▶ Instructions for the task: Line by line, please look for the word "rickroll" in the following records, then copy each line you find it in.

─── Provided data ───

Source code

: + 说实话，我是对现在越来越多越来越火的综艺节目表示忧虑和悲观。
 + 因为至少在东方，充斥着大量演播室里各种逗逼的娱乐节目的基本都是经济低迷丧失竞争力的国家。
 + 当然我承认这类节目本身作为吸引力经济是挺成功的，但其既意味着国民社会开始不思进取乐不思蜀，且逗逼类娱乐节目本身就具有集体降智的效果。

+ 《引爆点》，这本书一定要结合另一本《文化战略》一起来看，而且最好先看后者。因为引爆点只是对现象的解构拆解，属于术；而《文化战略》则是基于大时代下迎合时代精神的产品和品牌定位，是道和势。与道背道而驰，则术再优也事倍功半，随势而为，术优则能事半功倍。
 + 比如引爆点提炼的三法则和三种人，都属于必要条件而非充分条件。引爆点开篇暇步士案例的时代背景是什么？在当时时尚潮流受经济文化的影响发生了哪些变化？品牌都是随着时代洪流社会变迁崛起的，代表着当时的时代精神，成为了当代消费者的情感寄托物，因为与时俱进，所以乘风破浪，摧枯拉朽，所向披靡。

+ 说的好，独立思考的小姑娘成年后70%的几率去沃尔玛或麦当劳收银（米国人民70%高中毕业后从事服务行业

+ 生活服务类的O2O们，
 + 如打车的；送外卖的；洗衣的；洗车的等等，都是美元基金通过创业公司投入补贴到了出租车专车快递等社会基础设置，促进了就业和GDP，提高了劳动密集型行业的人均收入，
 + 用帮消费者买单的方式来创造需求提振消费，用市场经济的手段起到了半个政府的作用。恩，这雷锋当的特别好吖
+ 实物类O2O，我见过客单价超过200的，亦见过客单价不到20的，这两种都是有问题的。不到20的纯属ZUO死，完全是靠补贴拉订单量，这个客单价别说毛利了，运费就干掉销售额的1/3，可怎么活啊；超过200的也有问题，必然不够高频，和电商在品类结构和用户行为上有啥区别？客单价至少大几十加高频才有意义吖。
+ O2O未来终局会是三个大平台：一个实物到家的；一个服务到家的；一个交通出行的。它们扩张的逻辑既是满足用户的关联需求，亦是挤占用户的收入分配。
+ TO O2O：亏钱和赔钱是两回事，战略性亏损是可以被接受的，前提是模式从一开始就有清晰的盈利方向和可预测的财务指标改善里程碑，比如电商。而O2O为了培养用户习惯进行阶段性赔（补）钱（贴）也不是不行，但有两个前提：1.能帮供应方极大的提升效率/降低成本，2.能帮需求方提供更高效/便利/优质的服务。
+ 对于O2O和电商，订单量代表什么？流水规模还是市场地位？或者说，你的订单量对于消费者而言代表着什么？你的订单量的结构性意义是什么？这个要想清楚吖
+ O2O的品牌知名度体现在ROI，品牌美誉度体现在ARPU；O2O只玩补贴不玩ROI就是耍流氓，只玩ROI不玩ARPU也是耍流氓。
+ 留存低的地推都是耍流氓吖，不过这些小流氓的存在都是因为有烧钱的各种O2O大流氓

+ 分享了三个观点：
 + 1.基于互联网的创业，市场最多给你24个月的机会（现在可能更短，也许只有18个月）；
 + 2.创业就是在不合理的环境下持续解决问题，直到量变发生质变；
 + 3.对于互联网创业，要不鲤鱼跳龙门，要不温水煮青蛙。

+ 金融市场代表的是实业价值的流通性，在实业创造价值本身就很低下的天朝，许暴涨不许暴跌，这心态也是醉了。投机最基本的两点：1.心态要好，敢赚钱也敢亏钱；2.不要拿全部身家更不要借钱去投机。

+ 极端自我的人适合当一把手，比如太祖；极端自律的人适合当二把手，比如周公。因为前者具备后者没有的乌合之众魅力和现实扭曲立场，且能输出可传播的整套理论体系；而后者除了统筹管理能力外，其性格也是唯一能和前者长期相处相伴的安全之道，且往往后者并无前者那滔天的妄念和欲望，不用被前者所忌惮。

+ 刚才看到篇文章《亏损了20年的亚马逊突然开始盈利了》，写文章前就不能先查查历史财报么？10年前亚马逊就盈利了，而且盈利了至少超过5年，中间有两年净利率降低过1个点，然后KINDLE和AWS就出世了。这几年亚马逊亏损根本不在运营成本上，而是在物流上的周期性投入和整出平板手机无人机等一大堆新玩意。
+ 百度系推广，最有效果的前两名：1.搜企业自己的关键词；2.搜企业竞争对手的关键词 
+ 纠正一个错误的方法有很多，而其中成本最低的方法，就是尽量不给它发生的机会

───
─── Provided data ───

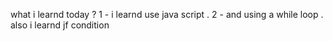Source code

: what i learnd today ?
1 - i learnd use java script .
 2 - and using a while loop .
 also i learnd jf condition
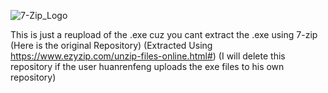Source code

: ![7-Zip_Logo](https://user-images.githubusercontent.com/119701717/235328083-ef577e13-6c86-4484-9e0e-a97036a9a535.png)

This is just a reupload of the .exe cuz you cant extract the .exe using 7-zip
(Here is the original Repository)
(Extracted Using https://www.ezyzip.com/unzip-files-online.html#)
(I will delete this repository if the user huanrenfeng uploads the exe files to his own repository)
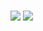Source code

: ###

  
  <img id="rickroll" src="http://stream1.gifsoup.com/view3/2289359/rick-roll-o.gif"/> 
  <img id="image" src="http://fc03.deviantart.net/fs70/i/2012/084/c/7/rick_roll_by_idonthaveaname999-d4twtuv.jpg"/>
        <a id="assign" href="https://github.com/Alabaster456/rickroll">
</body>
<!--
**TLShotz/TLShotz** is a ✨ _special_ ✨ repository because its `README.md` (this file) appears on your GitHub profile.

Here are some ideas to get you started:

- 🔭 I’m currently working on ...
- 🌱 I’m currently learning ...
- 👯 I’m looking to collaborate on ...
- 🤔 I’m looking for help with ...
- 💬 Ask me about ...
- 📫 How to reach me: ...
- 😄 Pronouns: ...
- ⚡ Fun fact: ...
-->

───

▶ Response to the exercise:
  <img id="rickroll" src="http://stream1.gifsoup.com/view3/2289359/rick-roll-o.gif"/> 
        <a id="assign" href="https://github.com/Alabaster456/rickroll">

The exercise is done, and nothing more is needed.